Transcriptomic profiling of sex-specific olfactory neurons reveals subset-specific receptor expression in C. elegans

Abstract

SUMMARYThe nematode Caenorhabditis elegans utilizes chemosensation to navigate an ever-changing environment for its survival. A class of secreted small-molecule pheromones, termed ascarosides, play an important role in olfactory perception by affecting a host of biological function ranging from development to behavior. The ascaroside ascr#8 mediates sex-specific behaviors, driving avoidance in hermaphrodites and attraction in males. Males sense ascr#8 via the ciliated male-specific cephalic sensory (CEM) neurons, which exhibit radial symmetry along dorsal-ventral and left-right axes. Calcium imaging studies suggest a complex neural coding mechanism that translates stochastic physiological responses in these neurons to reliable behavioral outputs. To test the hypothesis that the neurophysiological complexity arises from differential expression of genes within subsets of these neurons, we performed cell-specific transcriptomic profiling of these sensory neurons.
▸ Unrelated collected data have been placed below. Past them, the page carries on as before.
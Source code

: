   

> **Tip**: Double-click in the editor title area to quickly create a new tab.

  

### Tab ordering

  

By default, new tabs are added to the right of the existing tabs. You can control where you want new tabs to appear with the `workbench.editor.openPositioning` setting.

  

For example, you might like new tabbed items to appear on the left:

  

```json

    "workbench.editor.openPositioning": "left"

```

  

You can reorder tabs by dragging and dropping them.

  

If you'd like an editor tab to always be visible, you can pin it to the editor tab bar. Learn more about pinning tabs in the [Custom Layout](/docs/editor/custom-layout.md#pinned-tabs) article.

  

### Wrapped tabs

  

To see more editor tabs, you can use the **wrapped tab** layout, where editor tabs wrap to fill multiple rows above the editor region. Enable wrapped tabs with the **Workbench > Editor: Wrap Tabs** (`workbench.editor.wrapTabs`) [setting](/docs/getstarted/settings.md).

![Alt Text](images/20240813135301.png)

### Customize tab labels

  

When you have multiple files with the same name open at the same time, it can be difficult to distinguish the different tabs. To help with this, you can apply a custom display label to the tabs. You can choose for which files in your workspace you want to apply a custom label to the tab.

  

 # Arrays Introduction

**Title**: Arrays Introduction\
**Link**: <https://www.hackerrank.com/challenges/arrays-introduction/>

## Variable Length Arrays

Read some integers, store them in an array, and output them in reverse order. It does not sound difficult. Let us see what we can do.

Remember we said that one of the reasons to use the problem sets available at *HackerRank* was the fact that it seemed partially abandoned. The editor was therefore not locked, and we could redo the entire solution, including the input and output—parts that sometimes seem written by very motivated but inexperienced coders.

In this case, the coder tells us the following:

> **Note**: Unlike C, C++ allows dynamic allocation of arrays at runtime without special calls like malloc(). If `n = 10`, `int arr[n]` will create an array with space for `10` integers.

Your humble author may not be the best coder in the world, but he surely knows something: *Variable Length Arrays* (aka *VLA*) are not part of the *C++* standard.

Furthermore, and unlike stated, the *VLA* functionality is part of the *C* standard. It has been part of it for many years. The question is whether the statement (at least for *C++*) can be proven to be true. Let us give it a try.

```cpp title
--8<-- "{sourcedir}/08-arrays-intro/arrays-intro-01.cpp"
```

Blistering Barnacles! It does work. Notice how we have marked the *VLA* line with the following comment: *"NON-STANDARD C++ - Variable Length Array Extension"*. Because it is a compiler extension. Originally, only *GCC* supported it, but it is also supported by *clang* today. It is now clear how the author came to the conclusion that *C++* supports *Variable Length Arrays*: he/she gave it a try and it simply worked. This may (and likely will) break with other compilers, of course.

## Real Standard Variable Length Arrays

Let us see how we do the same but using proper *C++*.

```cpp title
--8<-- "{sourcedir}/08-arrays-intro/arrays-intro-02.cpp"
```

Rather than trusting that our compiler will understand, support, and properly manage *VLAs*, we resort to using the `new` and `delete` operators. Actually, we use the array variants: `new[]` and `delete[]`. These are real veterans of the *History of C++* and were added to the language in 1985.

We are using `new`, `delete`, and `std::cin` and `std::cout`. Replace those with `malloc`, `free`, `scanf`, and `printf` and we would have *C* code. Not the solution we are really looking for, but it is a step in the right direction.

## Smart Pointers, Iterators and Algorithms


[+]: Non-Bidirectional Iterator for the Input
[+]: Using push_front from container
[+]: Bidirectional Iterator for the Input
Expression profiling revealed between 20 and 639 genes enriched at least two-fold per CEM neuron and identified multiple G protein coupled receptor (GPCR) candidates enriched in non-overlapping subsets of CEM neurons. GFP reporter analysis confirmed that RNA expression of two of the GPCR genes, srw-97 and dmsr-12, is enriched in specific subsets of the CEM neurons. Single CRISPR-Cas9 knockouts of either srw-97 or dmsr-12 resulted in partial defects, while a double knockout of both srw-97 and dmsr-12 completely abolished the attractive response to ascr#8, suggesting that each receptor acts in a non-redundant manner in discrete olfactory neurons. Together, our results suggest that the evolutionarily distinct GPCRs SRW-97 and DMSR-12 act to facilitate male-specific sensation of ascr#8 through discrete subsets of CEM neurons.